The workshop is a reflection of the SLCPI’s commitment to actively partner the NMRA’s progression towards a more mature and process-driven Authority, which operates with a high degree of transparency and efficiency.
Speaking at the event, SLCPI President Shyam Sathasivam conveyed his appreciation for the work and support of each individual stakeholder responsible for the impending switch to a digital domain.
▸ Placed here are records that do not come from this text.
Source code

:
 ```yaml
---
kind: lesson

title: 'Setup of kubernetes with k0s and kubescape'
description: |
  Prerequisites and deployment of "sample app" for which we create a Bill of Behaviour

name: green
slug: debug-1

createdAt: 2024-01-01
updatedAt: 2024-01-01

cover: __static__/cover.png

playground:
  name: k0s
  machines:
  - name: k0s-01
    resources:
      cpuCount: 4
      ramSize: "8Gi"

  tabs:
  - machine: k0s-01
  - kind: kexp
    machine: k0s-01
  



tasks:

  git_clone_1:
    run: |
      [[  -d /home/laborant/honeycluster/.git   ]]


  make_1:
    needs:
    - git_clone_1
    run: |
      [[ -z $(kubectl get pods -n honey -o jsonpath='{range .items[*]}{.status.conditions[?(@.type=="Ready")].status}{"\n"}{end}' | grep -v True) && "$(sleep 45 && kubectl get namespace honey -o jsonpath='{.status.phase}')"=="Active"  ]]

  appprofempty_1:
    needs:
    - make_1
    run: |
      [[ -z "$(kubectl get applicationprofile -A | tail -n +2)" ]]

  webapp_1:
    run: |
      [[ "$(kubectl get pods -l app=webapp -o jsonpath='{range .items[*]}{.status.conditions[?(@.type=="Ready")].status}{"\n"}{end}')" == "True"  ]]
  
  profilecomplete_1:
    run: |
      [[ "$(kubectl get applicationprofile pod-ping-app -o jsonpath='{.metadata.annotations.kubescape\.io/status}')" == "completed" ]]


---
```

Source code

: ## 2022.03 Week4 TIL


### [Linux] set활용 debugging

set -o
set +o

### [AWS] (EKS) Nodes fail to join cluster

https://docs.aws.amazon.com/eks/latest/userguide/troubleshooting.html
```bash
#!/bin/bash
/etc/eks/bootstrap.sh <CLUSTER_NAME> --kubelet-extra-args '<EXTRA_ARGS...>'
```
Aside from the NMRA, these included the Epic Technology Group, which is responsible for developing and implementing the system, and the Information and Communication Technology Agency of Sri Lanka and its Chairman Prof. Rohan Samarajiva.
“From the SLCPI, we had a regulatory subcommittee which led our engagement. This committee will take the lead in continuing this engagement with the Epic team and the NMRA,” Sathasivam revealed.
NMRA Chairman Prof. Asita De Silva stated that the decision to transition to a fully automated system had been a central objective for both him and NMRA Chief Executive Officer Dr. Kamal Jayasinghe.
“This is indeed quite a milestone. As a regulator, we must provide robust and efficient regulatory oversight. To do so, we must keep pace with rapidly advancing medical sciences as well as innovation. Slowing this process down would deprive patients of access to such innovation-driven advances,” he explained.
Prof. De Silva added that the fully-digitised system, which is set to be implemented by 31 August, will help the regulator secure an official billing as a World Health Organization-listed authority.
Established in 2015 through an Act of Parliament, the NMRA is an entity affiliated to the Sri Lankan Health Ministry. It ensures that all medicinal products within the country meet applicable standards of safety, quality and efficacy.
The SLCPI, meanwhile, serves as the representative of over 60 members who account for more than 80% of the private pharmaceutical industry, spanning manufacturers, importers, distributors and retailers. These stakeholders supply Sri Lankan patients with 800 molecules from 364 global manufacturers.